Living Legend: Doyle Brunson Returns to the Felt at WSOP
Poker legend Doyle Brunson made his way back to the World Series of Poker on Monday to play in the $10,000 No-Limit 2-7 Lowball Draw Championship. The elder statesman of poker, Brunson’s importance to the game can’t be understated.
The 84-year-old drew a crowd along the rail throughout the day and spoke with PokerNews about his amazing life in poker, family, his legacy in the game – and of course a little about his home state of Texas.
“I've never seen as many high limit players as there are here in town now.”
Back in Action
It’s been a few years since the 10-time bracelet winner has made to the WSOP. Brunson, who won the $10,000 Main Event in 1976 and 1977, says he can’t play for the long hours anymore. The 2-7 Lowball event allowed for registration up until the start of Day 2, which made it a little easier to at least play one event.

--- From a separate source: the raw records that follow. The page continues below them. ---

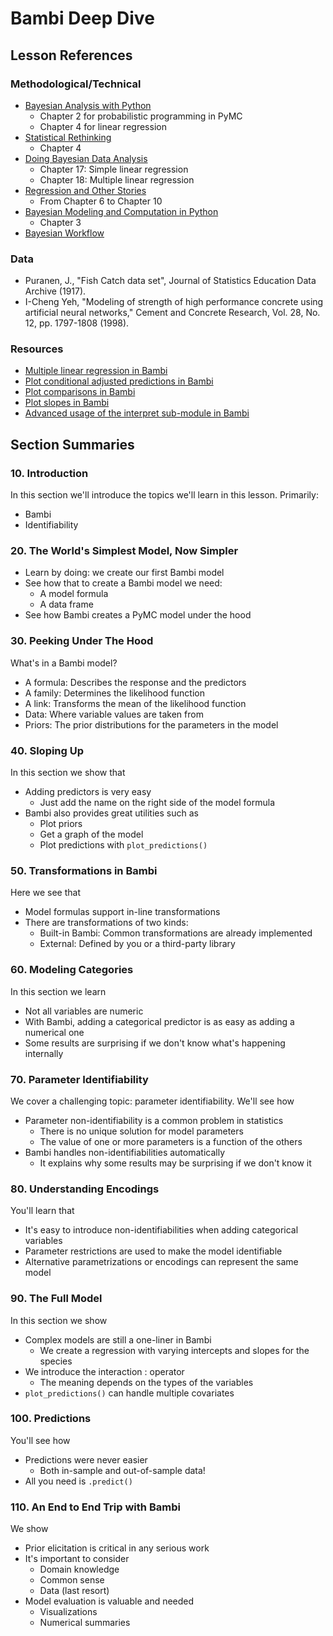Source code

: # Bambi Deep Dive

## Lesson References

### Methodological/Technical

* [Bayesian Analysis with Python](https://www.amazon.com/Bayesian-Analysis-Python-Practical-probabilistic/dp/1805127160)
    * Chapter 2 for probabilistic programming in PyMC
    * Chapter 4 for linear regression
* [Statistical Rethinking](https://xcelab.net/rm/statistical-rethinking/)
    * Chapter 4
* [Doing Bayesian Data Analysis](https://www.amazon.com/Doing-Bayesian-Data-Analysis-Tutorial-dp-0124058884/dp/0124058884/)
    * Chapter 17: Simple linear regression
    * Chapter 18: Multiple linear regression
* [Regression and Other Stories](https://www.cambridge.org/highereducation/books/regression-and-other-stories/DD20DD6C9057118581076E54E40C372C)
    * From Chapter 6 to Chapter 10
* [Bayesian Modeling and Computation in Python](https://bayesiancomputationbook.com/welcome.html)
    * Chapter 3
* [Bayesian Workflow](https://arxiv.org/abs/2011.01808)

### Data

* Puranen, J., "Fish Catch data set", Journal of Statistics Education Data Archive (1917).
* I-Cheng Yeh, "Modeling of strength of high performance concrete using artificial neural networks," Cement and Concrete Research, Vol. 28, No. 12, pp. 1797-1808 (1998).

### Resources

* [Multiple linear regression in Bambi](https://bambinos.github.io/bambi/notebooks/ESCS_multiple_regression.html)
* [Plot conditional adjusted predictions in Bambi](https://bambinos.github.io/bambi/notebooks/plot_predictions.html)
* [Plot comparisons in Bambi](https://bambinos.github.io/bambi/notebooks/plot_comparisons.html)
* [Plot slopes in Bambi](https://bambinos.github.io/bambi/notebooks/plot_slopes.html)
* [Advanced usage of the interpret sub-module in Bambi](https://bambinos.github.io/bambi/notebooks/interpret_advanced_usage.html)


## Section Summaries

### 10. Introduction

In this section we'll introduce the topics we'll learn in this lesson. Primarily:

* Bambi
* Identifiability

### 20. The World's Simplest Model, Now Simpler

* Learn by doing: we create our first Bambi model
* See how that to create a Bambi model we need: 
    * A model formula
    * A data frame
* See how Bambi creates a PyMC model under the hood

### 30. Peeking Under The Hood

What's in a Bambi model?

* A formula: Describes the response and the predictors
* A family: Determines the likelihood function
* A link: Transforms the mean of the likelihood function
* Data: Where variable values are taken from
* Priors: The prior distributions for the parameters in the model

### 40. Sloping Up

In this section we show that

* Adding predictors is very easy 
    * Just add the name on the right side of the model formula
* Bambi also provides great utilities such as
    * Plot priors
    * Get a graph of the model
    * Plot predictions with `plot_predictions()`

### 50. Transformations in Bambi

Here we see that

* Model formulas support in-line transformations
* There are transformations of two kinds: 
    * Built-in Bambi: Common transformations are already implemented
    * External: Defined by you or a third-party library

### 60. Modeling Categories

In this section we learn

* Not all variables are numeric
* With Bambi, adding a categorical predictor is as easy as adding a numerical one
* Some results are surprising if we don't know what's happening internally

### 70. Parameter Identifiability

We cover a challenging topic: parameter identifiability. We'll see how

* Parameter non-identifiability is a common problem in statistics 
    * There is no unique solution for model parameters
    * The value of one or more parameters is a function of the others
* Bambi handles non-identifiabilities automatically 
    * It explains why some results may be surprising if we don't know it

### 80. Understanding Encodings

You'll learn that

* It's easy to introduce non-identifiabilities when adding categorical variables
* Parameter restrictions are used to make the model identifiable
* Alternative parametrizations or encodings can represent the same model

### 90. The Full Model

In this section we show

* Complex models are still a one-liner in Bambi 
    * We create a regression with varying intercepts and slopes for the species
* We introduce the interaction : operator 
    * The meaning depends on the types of the variables
* `plot_predictions()` can handle multiple covariates


### 100. Predictions

You'll see how

* Predictions were never easier 
    * Both in-sample and out-of-sample data!
* All you need is `.predict()`


### 110. An End to End Trip with Bambi

We show

* Prior elicitation is critical in any serious work
* It's important to consider 
    * Domain knowledge
    * Common sense
    * Data (last resort)
* Model evaluation is valuable and needed 
    * Visualizations
    * Numerical summaries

“My son texted me that it would be about the only chance that I might have to play this year,” he said. “The hours are too long and my wife won't go to sleep until I get home. She's not in real good health, so I figure after 57 years I owe it to her to go home.
“Deuce to seven has always been my favorite games,” he says. “And today is just an opportunity.”
While Brunson may not be able to play the long hours at the WSOP tournament tables, he’s still a regular at the Big Game at the Bellagio, playing for some of the highest stakes around. The octogenarian shows no signs of slowing down.
“I play just about every day,” he says. “They keep a seat locked up for me until about 1 p.m. I get there about noon every day and play until about 8 or 9 p.m. I've been winning and that makes it a good game. I've never seen as many high limit players as there are here in town now.”
Poker in the Family
Poker runs in the Brunson family, with his son Todd Brunson having won one WSOP bracelet and more than $4.3 million in tournament winnings. His daughter Pamela is also an occasional player with more than $89,000 in earnings. The game was not necessarily something he hoped they would go into, and recalled learning Todd had begun playing.
“I didn’t talk about poker when Todd was a kid,” he says. “He went to college and was in his third year to be a lawyer. I didn’t even know he knew how to play poker. He was at Texas Tech, and that’s a gambling town in Lubbock, and he started playing poker there and he came back and said, ‘I'm not going to go back to school, I'm going to be a professional poker player.’”
That decision did not receive a warm reception.
“I said, 'Are you crazy?'” Brunson recalls. “And his mother really didn't like it. I said, ‘I'll take you around [to some games] and we'll see.’ We were living in California at the time, and we went to one of the casinos there. I put him in a game and I saw immediately that he knew what he was doing. He was just a natural without my help. I didn't help him at all. I wasn’t opposed to it after I saw that he knew what he was doing.”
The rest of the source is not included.